Vigorous pruning in autumn
The autumn pruning is carried out before the first frost, ideally around mid to late October, and is quite radical. All of the leaves, flowers and buds are removed, so that only the bare skeleton remains. Finally, you will also shorten this by about half to two thirds. The reason for this clear cut is that the plant loses little moisture in winter, does not have to be watered and still does not dry out. This cut also minimizes the risk of bacteria and fungi.
- In March / April: Repot the wintered geraniums
- Properly treat geraniums with pest infestation
- Geraniums need a lot of water - water the popular balcony flowers properly
Another cut back in spring
Despite the radical autumn pruning, a second pruning is often required in the spring, in which you remove geil shoots - these are long, thin and weak new shoots. Horny shoots arise when the plant receives too little light and nutrients, as is usual in winter. No flowers can develop on these shoots, and they will wither over the course of the summer and form a gateway for bacteria and other germs.
How to recognize dead shoots
You should also remove dead plant parts when pruning in spring, but you should proceed with caution. Older, lignified geranium shoots in particular often look dead, but are not. So that you don't accidentally cut back the wrong stems, if in doubt you should be on the safe side and test the supposedly dead shoots:
- Take the dubious shoot between two fingers
- and press gently.
- Living urges feel solid
- dead ones, on the other hand, are soft and often rotten.
- If you are unsure, just cut a small piece off.
- If the shoot is juicy inside, it lives.

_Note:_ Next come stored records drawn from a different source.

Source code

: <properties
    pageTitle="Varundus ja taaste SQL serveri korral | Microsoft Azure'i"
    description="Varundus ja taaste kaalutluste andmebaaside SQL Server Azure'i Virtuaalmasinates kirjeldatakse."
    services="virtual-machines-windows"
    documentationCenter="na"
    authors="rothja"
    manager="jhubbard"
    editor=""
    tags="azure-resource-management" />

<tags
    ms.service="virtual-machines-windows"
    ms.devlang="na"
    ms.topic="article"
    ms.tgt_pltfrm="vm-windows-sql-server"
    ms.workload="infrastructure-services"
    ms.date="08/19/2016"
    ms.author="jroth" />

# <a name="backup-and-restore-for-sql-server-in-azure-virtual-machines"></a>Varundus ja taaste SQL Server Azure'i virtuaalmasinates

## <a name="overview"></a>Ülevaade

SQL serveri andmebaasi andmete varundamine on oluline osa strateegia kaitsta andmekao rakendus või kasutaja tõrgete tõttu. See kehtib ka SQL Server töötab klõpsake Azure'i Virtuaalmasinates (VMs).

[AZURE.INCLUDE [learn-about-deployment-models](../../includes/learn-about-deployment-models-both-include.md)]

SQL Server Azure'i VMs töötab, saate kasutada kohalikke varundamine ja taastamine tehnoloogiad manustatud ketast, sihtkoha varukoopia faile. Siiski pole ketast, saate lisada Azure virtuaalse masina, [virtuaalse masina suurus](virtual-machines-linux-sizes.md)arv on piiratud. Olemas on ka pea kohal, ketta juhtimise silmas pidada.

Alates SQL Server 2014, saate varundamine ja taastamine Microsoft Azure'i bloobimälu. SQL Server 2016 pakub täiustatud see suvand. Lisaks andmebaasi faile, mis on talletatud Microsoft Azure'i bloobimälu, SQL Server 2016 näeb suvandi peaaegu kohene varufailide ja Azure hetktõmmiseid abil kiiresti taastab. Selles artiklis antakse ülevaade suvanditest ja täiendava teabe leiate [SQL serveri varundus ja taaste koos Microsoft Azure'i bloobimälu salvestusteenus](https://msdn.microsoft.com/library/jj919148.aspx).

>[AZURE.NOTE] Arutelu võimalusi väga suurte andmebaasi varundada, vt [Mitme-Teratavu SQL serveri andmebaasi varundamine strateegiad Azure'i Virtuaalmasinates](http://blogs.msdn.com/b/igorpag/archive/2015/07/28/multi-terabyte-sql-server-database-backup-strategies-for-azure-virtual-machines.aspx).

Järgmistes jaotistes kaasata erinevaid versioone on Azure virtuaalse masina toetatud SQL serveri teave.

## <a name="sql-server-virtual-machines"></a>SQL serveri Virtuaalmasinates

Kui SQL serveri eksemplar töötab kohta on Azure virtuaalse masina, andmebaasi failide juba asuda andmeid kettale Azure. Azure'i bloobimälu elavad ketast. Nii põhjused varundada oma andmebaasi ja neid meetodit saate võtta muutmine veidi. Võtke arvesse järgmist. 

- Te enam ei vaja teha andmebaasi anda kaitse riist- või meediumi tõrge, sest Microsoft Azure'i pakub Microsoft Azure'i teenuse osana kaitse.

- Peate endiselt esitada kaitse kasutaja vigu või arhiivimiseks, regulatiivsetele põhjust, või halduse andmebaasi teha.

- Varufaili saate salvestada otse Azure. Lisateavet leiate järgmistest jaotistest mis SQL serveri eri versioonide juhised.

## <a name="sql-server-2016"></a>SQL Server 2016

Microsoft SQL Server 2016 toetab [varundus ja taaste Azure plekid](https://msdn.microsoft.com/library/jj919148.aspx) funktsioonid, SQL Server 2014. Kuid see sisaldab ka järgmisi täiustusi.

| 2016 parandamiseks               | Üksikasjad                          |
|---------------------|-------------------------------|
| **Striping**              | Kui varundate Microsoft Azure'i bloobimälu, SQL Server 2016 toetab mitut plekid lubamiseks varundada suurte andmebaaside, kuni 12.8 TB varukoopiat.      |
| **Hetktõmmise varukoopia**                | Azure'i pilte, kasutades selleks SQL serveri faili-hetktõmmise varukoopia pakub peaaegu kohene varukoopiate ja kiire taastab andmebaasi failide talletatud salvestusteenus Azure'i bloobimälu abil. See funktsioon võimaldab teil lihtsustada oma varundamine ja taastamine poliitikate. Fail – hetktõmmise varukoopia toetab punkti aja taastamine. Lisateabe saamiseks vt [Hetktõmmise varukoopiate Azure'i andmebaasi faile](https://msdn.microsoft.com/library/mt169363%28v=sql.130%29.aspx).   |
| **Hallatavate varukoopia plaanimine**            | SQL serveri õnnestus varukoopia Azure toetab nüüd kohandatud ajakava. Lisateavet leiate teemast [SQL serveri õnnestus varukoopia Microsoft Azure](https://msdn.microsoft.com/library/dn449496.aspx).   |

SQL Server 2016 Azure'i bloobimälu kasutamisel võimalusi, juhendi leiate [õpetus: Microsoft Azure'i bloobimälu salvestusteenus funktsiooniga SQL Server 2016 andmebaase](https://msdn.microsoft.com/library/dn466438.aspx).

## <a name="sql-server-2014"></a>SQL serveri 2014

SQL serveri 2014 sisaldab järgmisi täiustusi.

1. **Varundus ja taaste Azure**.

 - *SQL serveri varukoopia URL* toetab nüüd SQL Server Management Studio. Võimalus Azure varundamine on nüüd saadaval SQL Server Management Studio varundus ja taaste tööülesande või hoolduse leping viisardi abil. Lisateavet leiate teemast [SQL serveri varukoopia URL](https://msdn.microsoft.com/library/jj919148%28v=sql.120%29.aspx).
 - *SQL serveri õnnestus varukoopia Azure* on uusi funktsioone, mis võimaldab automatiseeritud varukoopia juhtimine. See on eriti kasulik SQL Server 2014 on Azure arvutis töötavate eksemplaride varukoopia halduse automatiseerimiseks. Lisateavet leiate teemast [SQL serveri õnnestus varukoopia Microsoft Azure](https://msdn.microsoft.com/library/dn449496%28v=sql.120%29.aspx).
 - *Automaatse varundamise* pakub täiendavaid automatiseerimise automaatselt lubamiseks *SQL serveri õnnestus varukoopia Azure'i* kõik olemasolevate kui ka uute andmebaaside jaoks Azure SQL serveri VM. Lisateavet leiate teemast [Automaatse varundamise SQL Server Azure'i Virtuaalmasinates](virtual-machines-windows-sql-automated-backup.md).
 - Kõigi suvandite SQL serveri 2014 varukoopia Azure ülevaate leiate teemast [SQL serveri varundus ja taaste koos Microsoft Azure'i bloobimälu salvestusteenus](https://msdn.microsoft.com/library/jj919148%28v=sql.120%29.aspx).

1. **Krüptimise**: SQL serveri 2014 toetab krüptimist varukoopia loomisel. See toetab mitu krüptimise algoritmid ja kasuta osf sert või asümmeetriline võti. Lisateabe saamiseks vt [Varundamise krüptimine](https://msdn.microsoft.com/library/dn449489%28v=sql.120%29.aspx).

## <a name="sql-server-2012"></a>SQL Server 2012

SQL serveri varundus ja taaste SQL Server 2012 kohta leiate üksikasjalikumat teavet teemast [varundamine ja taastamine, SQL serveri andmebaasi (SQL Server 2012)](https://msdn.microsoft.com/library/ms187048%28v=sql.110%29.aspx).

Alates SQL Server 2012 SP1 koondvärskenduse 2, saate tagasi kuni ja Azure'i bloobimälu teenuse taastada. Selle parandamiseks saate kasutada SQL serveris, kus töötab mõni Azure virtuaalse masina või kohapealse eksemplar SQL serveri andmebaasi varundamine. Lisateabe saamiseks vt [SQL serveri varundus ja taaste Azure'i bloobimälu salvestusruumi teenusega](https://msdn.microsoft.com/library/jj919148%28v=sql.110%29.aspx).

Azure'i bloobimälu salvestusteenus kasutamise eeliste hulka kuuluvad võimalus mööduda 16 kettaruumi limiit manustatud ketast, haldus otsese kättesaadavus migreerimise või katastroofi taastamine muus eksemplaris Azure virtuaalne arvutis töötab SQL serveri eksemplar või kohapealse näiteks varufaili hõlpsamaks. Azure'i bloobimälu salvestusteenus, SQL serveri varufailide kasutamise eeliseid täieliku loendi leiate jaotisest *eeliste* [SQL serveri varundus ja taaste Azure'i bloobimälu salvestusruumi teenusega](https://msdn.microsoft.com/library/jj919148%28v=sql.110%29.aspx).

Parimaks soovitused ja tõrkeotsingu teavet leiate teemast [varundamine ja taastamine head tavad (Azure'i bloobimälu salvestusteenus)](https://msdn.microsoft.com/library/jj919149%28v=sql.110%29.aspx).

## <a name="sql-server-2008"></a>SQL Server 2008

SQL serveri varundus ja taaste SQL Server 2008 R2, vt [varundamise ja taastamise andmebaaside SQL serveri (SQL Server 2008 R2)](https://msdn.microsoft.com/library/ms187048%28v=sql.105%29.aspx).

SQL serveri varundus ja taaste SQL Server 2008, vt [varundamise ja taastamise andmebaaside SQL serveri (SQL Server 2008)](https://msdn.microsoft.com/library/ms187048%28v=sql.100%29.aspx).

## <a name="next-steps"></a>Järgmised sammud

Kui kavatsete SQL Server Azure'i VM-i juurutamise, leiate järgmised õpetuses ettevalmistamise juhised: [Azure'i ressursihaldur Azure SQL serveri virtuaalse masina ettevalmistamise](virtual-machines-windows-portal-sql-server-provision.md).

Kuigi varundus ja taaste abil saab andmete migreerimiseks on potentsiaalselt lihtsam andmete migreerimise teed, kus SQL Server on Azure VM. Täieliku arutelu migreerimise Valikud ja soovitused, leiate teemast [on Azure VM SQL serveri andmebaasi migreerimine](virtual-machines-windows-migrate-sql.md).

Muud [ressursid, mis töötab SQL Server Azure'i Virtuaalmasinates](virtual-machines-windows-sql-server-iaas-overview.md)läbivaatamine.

- Dead shoots also look dried up from the inside
- and are mostly hollow inside.
Don't forget to cut your roots
In the course of the spring pruning, not only the above-ground shoots but also the roots are cut back vigorously. Generously remove fibrous, thin roots, as well as putrid and dead areas. You should also cut back the main and stem roots a little. This measure thins and rejuvenates the rhizome; also ensures that new roots are strongly stimulated to grow - the more vigorous and beautiful the above-ground parts of the plant grow.
In addition to the pruning measures described, you should also regularly break out or cut away what has faded. In this way you not only minimize the risk of disease, but also ensure that the plant invests its energy in developing new flowers.